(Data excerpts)
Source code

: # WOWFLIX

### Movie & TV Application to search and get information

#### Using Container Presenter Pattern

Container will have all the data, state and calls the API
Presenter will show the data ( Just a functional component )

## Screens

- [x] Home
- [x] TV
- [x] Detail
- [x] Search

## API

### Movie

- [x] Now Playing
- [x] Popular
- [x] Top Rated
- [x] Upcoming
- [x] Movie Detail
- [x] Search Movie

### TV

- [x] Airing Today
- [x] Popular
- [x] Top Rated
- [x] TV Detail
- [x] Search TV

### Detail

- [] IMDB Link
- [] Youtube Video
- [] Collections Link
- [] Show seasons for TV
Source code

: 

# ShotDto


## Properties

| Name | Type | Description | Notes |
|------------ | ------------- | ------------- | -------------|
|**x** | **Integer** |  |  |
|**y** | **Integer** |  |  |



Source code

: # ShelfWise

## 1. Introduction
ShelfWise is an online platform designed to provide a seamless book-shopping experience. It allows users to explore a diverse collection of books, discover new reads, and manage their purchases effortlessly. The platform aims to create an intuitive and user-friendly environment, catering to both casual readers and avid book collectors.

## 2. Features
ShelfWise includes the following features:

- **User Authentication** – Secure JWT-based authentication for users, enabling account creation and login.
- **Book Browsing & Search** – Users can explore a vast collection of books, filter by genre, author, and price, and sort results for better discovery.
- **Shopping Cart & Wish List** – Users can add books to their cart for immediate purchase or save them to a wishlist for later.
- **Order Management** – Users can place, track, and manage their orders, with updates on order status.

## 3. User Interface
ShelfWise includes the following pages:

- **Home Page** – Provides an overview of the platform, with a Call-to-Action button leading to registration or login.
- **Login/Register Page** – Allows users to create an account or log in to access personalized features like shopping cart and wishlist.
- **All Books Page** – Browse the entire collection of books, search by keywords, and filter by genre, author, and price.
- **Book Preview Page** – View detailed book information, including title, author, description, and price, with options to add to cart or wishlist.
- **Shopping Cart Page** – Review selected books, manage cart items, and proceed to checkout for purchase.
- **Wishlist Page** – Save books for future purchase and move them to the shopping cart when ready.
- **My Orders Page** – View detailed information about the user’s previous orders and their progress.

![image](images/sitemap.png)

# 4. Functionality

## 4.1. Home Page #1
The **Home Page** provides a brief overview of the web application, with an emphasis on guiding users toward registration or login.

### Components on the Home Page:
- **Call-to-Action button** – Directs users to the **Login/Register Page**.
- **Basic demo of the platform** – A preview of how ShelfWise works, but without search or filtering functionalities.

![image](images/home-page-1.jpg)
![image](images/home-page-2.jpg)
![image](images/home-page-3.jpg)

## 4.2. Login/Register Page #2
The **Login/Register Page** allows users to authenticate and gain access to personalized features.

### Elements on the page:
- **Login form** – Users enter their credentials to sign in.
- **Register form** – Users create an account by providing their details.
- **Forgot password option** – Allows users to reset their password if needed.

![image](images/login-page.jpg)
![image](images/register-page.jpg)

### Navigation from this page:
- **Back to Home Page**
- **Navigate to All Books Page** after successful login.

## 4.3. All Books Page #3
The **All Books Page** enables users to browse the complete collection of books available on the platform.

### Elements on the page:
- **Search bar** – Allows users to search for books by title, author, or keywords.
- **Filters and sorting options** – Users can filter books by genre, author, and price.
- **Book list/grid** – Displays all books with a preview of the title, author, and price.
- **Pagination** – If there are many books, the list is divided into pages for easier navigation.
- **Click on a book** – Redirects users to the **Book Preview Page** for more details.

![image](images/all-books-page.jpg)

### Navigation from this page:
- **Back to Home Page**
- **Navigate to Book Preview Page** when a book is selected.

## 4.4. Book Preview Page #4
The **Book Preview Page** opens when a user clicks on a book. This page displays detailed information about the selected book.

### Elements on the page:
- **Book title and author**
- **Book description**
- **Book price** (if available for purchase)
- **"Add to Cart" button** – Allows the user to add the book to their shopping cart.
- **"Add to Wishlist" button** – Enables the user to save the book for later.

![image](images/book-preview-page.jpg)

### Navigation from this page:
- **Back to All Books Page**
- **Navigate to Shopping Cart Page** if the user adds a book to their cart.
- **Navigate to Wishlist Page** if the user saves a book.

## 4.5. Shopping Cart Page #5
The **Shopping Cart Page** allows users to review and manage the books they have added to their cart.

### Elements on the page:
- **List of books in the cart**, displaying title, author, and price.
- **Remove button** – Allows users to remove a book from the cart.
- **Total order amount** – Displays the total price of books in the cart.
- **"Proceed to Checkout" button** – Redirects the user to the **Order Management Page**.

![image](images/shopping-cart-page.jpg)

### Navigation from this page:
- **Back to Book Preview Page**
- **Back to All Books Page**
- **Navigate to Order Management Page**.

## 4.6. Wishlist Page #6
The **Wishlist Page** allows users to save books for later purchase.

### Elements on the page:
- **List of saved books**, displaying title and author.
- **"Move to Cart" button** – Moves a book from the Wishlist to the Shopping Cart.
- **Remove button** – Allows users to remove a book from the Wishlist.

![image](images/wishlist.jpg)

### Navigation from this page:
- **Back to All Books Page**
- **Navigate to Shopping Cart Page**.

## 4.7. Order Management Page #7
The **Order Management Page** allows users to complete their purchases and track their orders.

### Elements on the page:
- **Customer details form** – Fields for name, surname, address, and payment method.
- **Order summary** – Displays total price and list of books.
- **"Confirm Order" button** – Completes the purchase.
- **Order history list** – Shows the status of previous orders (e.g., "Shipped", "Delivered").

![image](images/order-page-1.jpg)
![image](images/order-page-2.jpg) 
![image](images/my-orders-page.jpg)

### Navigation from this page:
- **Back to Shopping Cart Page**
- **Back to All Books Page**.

WHAT THE TASK ASKS: With "Movie" as the string to look for, count the matching lines above and give the number by itself.

SOLVED EXERCISE: 4